§ Pictures paired with source code
+===+

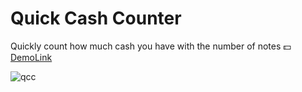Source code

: # Quick Cash Counter
Quickly count how much cash you have with the number of notes 💵 <br>
[DemoLink](https://i701-quick-cash-counter-app-403vdq.streamlitapp.com/)

![qcc](https://user-images.githubusercontent.com/72292943/182021949-bd799f6e-ba5a-44ec-b30f-686b8832392b.gif)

+===+

§ WORK TO COMPLETE
Which of the lines above carry the string "https"? Copy every one.

§ EXERCISE ANSWER
[DemoLink](https://i701-quick-cash-counter-app-403vdq.streamlitapp.com/)
![qcc](https://user-images.githubusercontent.com/72292943/182021949-bd799f6e-ba5a-44ec-b30f-686b8832392b.gif)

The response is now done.